Brian McKee brian.mckee at gmail.com
Thu Sep 17 19:52:20 UTC 2009


On Thu, Sep 17, 2009 at 3:43 PM, Rashkae <ubuntu at tigershaunt.com> wrote:
> Michael Comperchio wrote:
>> The obvious answer is to pay some guy to rewire
>> the house. Not Going To Happen. Next answer is me rewire the house, also
>> NGTH. So I though that I would buy a 5 or 8 port switch, attach it to
>> the cable modem, patch the switch into 5 or 8 of the already run cables,
>> and attach the wireless to the other end of the most advantageously
>> exposed spot.
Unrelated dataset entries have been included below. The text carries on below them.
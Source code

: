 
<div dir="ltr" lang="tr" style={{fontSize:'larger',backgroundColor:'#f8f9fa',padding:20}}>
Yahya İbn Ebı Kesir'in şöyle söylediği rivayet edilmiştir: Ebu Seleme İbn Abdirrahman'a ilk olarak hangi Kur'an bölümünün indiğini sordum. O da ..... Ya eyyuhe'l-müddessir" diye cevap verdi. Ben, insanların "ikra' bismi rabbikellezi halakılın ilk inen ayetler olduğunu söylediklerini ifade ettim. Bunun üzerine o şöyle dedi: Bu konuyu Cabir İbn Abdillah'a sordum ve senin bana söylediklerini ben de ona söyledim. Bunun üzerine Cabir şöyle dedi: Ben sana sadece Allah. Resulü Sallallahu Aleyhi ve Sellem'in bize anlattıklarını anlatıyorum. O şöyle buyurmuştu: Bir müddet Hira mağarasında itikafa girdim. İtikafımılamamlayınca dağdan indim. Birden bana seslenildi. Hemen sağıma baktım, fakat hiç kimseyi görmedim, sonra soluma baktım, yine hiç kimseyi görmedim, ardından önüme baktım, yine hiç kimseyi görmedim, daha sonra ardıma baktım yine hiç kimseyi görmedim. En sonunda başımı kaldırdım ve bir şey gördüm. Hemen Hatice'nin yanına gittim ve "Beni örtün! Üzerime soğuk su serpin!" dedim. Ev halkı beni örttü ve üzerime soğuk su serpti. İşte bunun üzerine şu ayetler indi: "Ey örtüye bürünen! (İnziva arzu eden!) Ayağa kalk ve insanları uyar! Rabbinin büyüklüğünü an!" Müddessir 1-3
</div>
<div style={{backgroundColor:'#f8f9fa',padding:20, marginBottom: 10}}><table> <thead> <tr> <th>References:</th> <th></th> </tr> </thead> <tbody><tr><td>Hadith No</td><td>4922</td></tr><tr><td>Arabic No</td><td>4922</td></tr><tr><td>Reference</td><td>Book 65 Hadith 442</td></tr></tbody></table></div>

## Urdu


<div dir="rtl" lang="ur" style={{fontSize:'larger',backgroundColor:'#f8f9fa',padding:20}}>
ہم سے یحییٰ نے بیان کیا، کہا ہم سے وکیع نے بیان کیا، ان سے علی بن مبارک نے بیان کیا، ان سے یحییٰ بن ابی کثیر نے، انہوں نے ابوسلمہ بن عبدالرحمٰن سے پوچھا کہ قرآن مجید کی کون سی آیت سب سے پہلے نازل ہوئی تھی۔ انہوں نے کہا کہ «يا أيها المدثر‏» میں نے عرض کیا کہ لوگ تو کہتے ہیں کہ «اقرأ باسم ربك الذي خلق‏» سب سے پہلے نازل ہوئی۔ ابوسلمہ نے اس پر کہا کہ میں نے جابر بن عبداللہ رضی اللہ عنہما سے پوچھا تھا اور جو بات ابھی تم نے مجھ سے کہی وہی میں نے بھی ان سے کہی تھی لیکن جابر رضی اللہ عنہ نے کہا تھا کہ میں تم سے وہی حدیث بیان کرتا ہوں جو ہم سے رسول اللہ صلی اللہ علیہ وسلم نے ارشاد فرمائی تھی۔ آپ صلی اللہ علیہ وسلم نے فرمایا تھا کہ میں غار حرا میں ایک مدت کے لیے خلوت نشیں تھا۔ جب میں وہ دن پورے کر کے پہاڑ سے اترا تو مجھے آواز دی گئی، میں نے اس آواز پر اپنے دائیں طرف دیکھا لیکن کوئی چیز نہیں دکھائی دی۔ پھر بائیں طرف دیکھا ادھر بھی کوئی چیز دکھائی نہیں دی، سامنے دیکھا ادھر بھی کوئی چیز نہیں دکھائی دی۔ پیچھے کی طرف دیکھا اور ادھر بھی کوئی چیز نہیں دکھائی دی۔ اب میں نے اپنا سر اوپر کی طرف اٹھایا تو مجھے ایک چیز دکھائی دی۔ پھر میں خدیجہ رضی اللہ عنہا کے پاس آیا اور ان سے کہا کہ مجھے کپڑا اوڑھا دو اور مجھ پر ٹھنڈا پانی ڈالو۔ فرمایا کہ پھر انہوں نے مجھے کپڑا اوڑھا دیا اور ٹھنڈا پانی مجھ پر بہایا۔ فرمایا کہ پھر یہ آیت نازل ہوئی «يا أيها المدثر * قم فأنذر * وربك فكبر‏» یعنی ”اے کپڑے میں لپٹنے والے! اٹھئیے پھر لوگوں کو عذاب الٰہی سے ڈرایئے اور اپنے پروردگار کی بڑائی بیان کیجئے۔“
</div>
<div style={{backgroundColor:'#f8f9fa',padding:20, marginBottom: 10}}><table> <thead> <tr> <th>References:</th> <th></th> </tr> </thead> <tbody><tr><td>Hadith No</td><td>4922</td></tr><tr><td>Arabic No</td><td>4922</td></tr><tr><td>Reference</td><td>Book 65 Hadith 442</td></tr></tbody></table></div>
But, before I did this, I though I'd ask... can I put a
>> switch in front of the wireless router? like so:
>>
>> cable modem ----> switch ---> patch panel ----> wireless router?
>>
>> Michael.
>>
>
> Another obvious answer that I think would work well for your particular
> situation is an Ethernet Electrical outlet bridge.  This is a somewhat
> expensive solution (I think the units cost $80 a piece, you need at
> least 2 to be useful,), but would allow you to bridge the wired network
> segments into rooms that don't have cat 5 cable over the house
> electrical wires.  really cool tech for these kinds of situations :)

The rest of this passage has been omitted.